_Instructions for the task_
The entries below hold a line with "A = \pi r^2" and a line with "encore complètement terminé.". Return those lines and all that lie between them, exactly and only.

▼

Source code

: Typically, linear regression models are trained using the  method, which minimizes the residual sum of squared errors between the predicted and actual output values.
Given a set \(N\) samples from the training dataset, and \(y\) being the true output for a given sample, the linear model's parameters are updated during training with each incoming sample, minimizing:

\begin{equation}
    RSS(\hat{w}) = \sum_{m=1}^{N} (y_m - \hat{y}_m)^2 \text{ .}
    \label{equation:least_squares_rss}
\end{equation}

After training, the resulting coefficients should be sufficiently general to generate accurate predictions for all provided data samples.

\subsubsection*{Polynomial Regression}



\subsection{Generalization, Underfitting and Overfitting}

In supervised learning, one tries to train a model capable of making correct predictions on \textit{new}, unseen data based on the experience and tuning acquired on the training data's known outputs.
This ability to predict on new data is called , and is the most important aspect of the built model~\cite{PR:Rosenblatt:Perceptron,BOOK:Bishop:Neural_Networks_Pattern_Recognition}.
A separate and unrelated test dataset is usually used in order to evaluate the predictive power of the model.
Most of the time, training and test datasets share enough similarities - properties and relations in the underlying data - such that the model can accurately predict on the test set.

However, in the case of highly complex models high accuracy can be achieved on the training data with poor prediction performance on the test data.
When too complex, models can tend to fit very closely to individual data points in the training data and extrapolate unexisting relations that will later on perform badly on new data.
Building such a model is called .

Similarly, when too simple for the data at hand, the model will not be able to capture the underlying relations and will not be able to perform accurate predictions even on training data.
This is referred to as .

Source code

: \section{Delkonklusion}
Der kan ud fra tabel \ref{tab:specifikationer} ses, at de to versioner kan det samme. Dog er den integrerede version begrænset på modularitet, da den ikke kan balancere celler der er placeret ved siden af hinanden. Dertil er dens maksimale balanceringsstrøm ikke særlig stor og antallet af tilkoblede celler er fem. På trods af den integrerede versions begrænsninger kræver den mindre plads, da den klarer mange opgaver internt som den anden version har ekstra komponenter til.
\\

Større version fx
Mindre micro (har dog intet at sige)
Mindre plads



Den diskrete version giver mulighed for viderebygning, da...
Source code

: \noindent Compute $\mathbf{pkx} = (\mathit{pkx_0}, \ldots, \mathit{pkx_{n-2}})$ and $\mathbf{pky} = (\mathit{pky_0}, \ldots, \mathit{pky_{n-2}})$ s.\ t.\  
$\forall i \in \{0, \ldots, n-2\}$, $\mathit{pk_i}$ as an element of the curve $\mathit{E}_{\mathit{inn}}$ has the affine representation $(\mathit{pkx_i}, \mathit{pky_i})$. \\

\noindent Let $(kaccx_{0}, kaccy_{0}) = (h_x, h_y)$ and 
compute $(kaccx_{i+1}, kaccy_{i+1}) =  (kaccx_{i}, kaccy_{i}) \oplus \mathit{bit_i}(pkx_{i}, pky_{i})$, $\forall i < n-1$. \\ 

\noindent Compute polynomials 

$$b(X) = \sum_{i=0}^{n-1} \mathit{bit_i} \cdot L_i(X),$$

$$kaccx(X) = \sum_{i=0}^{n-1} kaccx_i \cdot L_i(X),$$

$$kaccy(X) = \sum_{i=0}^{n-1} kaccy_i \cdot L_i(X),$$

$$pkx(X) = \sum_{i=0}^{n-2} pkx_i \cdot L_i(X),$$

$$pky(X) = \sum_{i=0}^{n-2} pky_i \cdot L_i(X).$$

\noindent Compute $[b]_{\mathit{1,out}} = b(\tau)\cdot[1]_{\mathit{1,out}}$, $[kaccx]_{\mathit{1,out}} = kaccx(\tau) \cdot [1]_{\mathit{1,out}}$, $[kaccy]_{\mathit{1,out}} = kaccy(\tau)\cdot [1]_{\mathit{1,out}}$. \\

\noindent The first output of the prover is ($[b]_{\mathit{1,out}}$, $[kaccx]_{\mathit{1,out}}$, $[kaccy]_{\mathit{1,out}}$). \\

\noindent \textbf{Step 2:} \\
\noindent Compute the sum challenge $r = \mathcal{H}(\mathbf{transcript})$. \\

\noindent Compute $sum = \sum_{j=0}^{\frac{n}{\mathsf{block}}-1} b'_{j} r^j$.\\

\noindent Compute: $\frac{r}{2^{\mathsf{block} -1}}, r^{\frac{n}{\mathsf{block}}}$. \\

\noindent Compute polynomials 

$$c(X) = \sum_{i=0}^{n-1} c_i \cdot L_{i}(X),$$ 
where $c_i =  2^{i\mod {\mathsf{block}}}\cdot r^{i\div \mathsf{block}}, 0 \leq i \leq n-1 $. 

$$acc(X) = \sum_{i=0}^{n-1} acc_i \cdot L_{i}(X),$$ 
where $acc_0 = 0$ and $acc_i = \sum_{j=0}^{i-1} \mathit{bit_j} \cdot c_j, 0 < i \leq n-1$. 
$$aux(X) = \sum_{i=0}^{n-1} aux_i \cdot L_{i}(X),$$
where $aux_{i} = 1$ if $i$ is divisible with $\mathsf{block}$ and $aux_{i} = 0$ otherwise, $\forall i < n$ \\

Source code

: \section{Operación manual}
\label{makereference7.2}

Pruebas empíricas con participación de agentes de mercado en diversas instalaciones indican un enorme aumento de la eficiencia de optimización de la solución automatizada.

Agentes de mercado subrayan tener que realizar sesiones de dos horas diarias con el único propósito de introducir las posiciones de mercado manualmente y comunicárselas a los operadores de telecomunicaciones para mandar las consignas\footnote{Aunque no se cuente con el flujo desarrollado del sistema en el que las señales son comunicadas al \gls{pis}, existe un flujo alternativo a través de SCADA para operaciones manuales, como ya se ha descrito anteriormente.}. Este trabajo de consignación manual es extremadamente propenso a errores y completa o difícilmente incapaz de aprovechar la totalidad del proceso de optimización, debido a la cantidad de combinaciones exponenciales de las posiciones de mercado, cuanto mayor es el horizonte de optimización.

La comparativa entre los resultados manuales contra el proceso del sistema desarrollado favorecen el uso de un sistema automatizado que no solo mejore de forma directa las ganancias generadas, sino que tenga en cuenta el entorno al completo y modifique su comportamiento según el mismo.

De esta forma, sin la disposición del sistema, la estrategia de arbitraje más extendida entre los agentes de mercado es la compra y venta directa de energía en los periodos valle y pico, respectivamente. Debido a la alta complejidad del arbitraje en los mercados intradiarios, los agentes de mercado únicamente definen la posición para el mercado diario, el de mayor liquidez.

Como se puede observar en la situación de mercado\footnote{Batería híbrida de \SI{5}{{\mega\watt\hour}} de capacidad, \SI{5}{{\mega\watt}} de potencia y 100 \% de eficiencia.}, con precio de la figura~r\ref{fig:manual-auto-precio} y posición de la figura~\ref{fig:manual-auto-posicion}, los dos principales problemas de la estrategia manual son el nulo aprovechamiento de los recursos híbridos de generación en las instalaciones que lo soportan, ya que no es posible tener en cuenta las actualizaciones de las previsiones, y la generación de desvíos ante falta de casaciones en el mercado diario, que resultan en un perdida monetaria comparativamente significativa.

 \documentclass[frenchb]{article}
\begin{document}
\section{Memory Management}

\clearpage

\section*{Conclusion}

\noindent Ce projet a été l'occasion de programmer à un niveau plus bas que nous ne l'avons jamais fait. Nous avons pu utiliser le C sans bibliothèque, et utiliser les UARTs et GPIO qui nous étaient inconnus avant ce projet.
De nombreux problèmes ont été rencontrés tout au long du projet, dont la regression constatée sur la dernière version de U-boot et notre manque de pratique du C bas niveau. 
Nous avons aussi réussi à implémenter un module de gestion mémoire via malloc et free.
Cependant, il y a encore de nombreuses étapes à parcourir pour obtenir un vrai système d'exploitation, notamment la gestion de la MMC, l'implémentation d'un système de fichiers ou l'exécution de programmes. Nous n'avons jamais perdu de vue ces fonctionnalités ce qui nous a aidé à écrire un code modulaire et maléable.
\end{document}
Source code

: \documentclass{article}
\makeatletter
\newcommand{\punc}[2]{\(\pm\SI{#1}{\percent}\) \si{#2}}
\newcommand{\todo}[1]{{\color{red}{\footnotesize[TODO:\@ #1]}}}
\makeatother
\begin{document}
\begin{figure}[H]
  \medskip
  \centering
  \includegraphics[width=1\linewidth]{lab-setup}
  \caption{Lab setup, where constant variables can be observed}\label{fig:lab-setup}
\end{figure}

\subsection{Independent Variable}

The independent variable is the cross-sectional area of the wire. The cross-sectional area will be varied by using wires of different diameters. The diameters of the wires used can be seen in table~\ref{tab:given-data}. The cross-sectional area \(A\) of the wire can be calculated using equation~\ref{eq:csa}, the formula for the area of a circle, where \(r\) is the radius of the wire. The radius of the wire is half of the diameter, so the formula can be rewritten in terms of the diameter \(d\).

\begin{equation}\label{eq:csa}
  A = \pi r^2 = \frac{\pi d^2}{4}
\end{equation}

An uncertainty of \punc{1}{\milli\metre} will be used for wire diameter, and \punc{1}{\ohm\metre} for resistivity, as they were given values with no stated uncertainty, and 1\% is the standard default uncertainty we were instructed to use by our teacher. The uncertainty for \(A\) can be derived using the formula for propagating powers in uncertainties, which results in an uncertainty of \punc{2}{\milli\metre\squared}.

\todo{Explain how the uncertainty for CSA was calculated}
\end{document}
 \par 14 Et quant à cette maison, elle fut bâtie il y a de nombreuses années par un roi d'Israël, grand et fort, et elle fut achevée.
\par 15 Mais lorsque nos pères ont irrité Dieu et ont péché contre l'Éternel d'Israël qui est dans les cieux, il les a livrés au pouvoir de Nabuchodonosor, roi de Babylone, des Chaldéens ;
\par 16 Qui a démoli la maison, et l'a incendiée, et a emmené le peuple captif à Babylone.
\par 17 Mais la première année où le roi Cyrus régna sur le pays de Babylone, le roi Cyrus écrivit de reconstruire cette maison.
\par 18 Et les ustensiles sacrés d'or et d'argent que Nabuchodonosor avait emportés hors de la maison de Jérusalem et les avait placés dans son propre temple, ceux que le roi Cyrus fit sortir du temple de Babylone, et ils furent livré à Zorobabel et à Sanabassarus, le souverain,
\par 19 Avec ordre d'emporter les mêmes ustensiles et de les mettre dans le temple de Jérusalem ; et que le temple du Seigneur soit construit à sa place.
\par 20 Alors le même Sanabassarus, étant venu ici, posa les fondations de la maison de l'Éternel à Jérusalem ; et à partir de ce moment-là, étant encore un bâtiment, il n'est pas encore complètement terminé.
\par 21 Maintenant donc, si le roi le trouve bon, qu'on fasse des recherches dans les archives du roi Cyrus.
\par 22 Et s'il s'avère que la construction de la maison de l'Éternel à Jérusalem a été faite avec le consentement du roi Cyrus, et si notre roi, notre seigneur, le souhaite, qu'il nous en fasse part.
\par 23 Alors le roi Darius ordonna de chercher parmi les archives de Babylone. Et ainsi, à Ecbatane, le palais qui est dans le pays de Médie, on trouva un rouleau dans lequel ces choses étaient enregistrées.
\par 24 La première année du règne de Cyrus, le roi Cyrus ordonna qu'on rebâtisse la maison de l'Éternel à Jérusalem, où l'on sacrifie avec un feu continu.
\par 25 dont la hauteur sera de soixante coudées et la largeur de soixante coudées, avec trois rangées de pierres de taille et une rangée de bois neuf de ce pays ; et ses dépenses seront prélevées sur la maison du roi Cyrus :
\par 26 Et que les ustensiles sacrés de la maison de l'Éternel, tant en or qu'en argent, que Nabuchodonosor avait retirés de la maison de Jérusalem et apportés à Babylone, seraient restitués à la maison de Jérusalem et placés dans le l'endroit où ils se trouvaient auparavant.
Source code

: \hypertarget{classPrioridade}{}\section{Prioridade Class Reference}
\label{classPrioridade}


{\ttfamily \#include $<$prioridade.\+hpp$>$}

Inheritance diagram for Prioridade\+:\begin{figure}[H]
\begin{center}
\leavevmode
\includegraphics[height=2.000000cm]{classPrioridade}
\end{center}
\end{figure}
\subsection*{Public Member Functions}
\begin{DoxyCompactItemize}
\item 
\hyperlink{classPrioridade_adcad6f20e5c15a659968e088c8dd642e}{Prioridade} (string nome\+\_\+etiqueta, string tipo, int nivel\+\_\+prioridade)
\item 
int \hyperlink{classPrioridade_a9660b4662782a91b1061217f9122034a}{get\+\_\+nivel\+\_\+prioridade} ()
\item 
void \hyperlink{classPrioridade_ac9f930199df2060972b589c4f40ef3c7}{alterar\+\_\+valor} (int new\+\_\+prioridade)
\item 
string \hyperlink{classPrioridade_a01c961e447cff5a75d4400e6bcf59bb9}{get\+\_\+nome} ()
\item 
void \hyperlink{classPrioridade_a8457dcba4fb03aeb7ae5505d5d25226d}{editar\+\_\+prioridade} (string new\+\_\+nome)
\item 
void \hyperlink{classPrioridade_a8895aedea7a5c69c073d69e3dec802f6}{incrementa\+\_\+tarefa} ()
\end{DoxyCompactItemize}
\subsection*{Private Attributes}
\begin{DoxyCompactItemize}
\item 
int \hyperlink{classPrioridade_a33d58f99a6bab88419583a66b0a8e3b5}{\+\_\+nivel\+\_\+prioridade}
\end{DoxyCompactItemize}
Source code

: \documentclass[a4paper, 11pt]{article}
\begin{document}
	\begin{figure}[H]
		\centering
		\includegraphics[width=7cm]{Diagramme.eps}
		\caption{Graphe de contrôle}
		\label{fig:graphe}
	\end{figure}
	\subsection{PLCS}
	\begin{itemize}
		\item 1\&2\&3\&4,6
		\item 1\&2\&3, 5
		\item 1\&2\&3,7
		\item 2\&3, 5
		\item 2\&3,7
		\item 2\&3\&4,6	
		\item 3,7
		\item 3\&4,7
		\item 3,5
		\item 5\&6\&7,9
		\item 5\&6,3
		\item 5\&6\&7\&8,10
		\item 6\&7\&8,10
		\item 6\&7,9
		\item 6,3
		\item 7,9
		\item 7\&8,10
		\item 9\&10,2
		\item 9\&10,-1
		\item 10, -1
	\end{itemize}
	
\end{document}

▲

_Exercise result_
  A = \pi r^2 = \frac{\pi d^2}{4}
\end{equation}

An uncertainty of \punc{1}{\milli\metre} will be used for wire diameter, and \punc{1}{\ohm\metre} for resistivity, as they were given values with no stated uncertainty, and 1\% is the standard default uncertainty we were instructed to use by our teacher. The uncertainty for \(A\) can be derived using the formula for propagating powers in uncertainties, which results in an uncertainty of \punc{2}{\milli\metre\squared}.

\todo{Explain how the uncertainty for CSA was calculated}
\end{document}
 \par 14 Et quant à cette maison, elle fut bâtie il y a de nombreuses années par un roi d'Israël, grand et fort, et elle fut achevée.
\par 15 Mais lorsque nos pères ont irrité Dieu et ont péché contre l'Éternel d'Israël qui est dans les cieux, il les a livrés au pouvoir de Nabuchodonosor, roi de Babylone, des Chaldéens ;
\par 16 Qui a démoli la maison, et l'a incendiée, et a emmené le peuple captif à Babylone.
\par 17 Mais la première année où le roi Cyrus régna sur le pays de Babylone, le roi Cyrus écrivit de reconstruire cette maison.
\par 18 Et les ustensiles sacrés d'or et d'argent que Nabuchodonosor avait emportés hors de la maison de Jérusalem et les avait placés dans son propre temple, ceux que le roi Cyrus fit sortir du temple de Babylone, et ils furent livré à Zorobabel et à Sanabassarus, le souverain,
\par 19 Avec ordre d'emporter les mêmes ustensiles et de les mettre dans le temple de Jérusalem ; et que le temple du Seigneur soit construit à sa place.
\par 20 Alors le même Sanabassarus, étant venu ici, posa les fondations de la maison de l'Éternel à Jérusalem ; et à partir de ce moment-là, étant encore un bâtiment, il n'est pas encore complètement terminé.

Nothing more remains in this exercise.